### What this task involves
Each line below should be quoted exactly, please.

Saved data entries:
┌──

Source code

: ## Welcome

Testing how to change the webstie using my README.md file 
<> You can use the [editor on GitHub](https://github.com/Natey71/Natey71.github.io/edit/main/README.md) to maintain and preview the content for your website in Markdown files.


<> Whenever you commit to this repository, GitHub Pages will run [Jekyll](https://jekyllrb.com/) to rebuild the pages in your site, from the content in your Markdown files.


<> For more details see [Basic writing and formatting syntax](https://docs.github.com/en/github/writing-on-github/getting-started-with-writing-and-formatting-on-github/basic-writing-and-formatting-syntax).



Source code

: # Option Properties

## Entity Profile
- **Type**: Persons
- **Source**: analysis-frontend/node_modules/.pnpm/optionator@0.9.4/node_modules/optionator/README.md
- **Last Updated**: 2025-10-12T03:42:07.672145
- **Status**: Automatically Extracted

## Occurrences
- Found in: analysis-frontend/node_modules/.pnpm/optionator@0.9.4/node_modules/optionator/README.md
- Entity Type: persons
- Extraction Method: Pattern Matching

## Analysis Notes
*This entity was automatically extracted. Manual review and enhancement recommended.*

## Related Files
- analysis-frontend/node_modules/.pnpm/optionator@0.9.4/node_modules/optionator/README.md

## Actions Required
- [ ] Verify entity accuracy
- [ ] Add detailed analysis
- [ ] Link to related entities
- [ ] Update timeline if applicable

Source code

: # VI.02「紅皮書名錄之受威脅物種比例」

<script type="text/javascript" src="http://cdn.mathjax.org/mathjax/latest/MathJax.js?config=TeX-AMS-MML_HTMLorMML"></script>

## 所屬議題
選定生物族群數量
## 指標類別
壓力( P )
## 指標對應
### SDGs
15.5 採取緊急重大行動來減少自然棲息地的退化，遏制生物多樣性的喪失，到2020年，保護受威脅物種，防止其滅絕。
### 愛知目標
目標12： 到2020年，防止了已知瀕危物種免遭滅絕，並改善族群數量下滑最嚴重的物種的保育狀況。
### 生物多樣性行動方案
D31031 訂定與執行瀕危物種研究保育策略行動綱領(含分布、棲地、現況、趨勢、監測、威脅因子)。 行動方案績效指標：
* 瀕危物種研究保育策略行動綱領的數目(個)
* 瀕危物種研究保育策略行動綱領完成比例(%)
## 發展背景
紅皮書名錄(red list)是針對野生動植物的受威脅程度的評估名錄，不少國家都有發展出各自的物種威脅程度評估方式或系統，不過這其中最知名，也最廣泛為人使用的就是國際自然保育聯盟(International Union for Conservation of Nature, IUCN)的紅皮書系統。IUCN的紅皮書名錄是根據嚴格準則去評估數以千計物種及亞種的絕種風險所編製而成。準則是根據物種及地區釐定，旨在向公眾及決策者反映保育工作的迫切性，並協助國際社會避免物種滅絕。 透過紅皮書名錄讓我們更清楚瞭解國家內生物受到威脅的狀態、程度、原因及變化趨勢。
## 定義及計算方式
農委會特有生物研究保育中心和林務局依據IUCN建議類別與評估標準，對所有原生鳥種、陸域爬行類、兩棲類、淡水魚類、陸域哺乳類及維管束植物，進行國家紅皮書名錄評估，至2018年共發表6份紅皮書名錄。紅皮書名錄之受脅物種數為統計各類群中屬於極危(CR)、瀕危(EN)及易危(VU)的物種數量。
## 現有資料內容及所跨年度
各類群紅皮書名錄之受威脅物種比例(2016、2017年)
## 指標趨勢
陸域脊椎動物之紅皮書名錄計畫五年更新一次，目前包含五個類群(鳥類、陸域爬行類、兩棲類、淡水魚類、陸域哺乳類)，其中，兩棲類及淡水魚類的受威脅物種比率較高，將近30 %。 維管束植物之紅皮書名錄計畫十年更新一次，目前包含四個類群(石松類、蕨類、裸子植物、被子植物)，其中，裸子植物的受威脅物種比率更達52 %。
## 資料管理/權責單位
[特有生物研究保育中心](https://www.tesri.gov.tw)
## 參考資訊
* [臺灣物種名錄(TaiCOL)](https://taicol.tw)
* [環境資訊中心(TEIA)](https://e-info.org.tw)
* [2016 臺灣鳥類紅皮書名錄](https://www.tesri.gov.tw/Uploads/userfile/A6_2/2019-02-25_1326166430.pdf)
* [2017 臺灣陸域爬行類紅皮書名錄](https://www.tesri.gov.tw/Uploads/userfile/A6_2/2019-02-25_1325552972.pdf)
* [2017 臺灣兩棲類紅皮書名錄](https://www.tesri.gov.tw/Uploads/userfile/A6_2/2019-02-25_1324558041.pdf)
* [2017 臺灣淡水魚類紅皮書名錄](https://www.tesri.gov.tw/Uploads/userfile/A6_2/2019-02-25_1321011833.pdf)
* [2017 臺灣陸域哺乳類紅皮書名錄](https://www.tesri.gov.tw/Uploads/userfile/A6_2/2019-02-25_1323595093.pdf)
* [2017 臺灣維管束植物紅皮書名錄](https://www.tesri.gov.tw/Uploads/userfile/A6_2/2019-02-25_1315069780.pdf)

└──

### Written answer
Source code

: ## Welcome

Testing how to change the webstie using my README.md file 
<> You can use the [editor on GitHub](https://github.com/Natey71/Natey71.github.io/edit/main/README.md) to maintain and preview the content for your website in Markdown files.


<> Whenever you commit to this repository, GitHub Pages will run [Jekyll](https://jekyllrb.com/) to rebuild the pages in your site, from the content in your Markdown files.


<> For more details see [Basic writing and formatting syntax](https://docs.github.com/en/github/writing-on-github/getting-started-with-writing-and-formatting-on-github/basic-writing-and-formatting-syntax).



Source code

: # Option Properties

## Entity Profile
- **Type**: Persons
- **Source**: analysis-frontend/node_modules/.pnpm/optionator@0.9.4/node_modules/optionator/README.md
- **Last Updated**: 2025-10-12T03:42:07.672145
- **Status**: Automatically Extracted

## Occurrences
- Found in: analysis-frontend/node_modules/.pnpm/optionator@0.9.4/node_modules/optionator/README.md
- Entity Type: persons
- Extraction Method: Pattern Matching

## Analysis Notes
*This entity was automatically extracted. Manual review and enhancement recommended.*

## Related Files
- analysis-frontend/node_modules/.pnpm/optionator@0.9.4/node_modules/optionator/README.md

## Actions Required
- [ ] Verify entity accuracy
- [ ] Add detailed analysis
- [ ] Link to related entities
- [ ] Update timeline if applicable

Source code

: # VI.02「紅皮書名錄之受威脅物種比例」

<script type="text/javascript" src="http://cdn.mathjax.org/mathjax/latest/MathJax.js?config=TeX-AMS-MML_HTMLorMML"></script>

## 所屬議題
選定生物族群數量
## 指標類別
壓力( P )
## 指標對應
### SDGs
15.5 採取緊急重大行動來減少自然棲息地的退化，遏制生物多樣性的喪失，到2020年，保護受威脅物種，防止其滅絕。
### 愛知目標
目標12： 到2020年，防止了已知瀕危物種免遭滅絕，並改善族群數量下滑最嚴重的物種的保育狀況。
### 生物多樣性行動方案
D31031 訂定與執行瀕危物種研究保育策略行動綱領(含分布、棲地、現況、趨勢、監測、威脅因子)。 行動方案績效指標：
* 瀕危物種研究保育策略行動綱領的數目(個)
* 瀕危物種研究保育策略行動綱領完成比例(%)
## 發展背景
紅皮書名錄(red list)是針對野生動植物的受威脅程度的評估名錄，不少國家都有發展出各自的物種威脅程度評估方式或系統，不過這其中最知名，也最廣泛為人使用的就是國際自然保育聯盟(International Union for Conservation of Nature, IUCN)的紅皮書系統。IUCN的紅皮書名錄是根據嚴格準則去評估數以千計物種及亞種的絕種風險所編製而成。準則是根據物種及地區釐定，旨在向公眾及決策者反映保育工作的迫切性，並協助國際社會避免物種滅絕。 透過紅皮書名錄讓我們更清楚瞭解國家內生物受到威脅的狀態、程度、原因及變化趨勢。
## 定義及計算方式
農委會特有生物研究保育中心和林務局依據IUCN建議類別與評估標準，對所有原生鳥種、陸域爬行類、兩棲類、淡水魚類、陸域哺乳類及維管束植物，進行國家紅皮書名錄評估，至2018年共發表6份紅皮書名錄。紅皮書名錄之受脅物種數為統計各類群中屬於極危(CR)、瀕危(EN)及易危(VU)的物種數量。
## 現有資料內容及所跨年度
各類群紅皮書名錄之受威脅物種比例(2016、2017年)
## 指標趨勢
陸域脊椎動物之紅皮書名錄計畫五年更新一次，目前包含五個類群(鳥類、陸域爬行類、兩棲類、淡水魚類、陸域哺乳類)，其中，兩棲類及淡水魚類的受威脅物種比率較高，將近30 %。 維管束植物之紅皮書名錄計畫十年更新一次，目前包含四個類群(石松類、蕨類、裸子植物、被子植物)，其中，裸子植物的受威脅物種比率更達52 %。
## 資料管理/權責單位
[特有生物研究保育中心](https://www.tesri.gov.tw)
## 參考資訊
* [臺灣物種名錄(TaiCOL)](https://taicol.tw)
* [環境資訊中心(TEIA)](https://e-info.org.tw)
* [2016 臺灣鳥類紅皮書名錄](https://www.tesri.gov.tw/Uploads/userfile/A6_2/2019-02-25_1326166430.pdf)
* [2017 臺灣陸域爬行類紅皮書名錄](https://www.tesri.gov.tw/Uploads/userfile/A6_2/2019-02-25_1325552972.pdf)
* [2017 臺灣兩棲類紅皮書名錄](https://www.tesri.gov.tw/Uploads/userfile/A6_2/2019-02-25_1324558041.pdf)
* [2017 臺灣淡水魚類紅皮書名錄](https://www.tesri.gov.tw/Uploads/userfile/A6_2/2019-02-25_1321011833.pdf)
* [2017 臺灣陸域哺乳類紅皮書名錄](https://www.tesri.gov.tw/Uploads/userfile/A6_2/2019-02-25_1323595093.pdf)
* [2017 臺灣維管束植物紅皮書名錄](https://www.tesri.gov.tw/Uploads/userfile/A6_2/2019-02-25_1315069780.pdf)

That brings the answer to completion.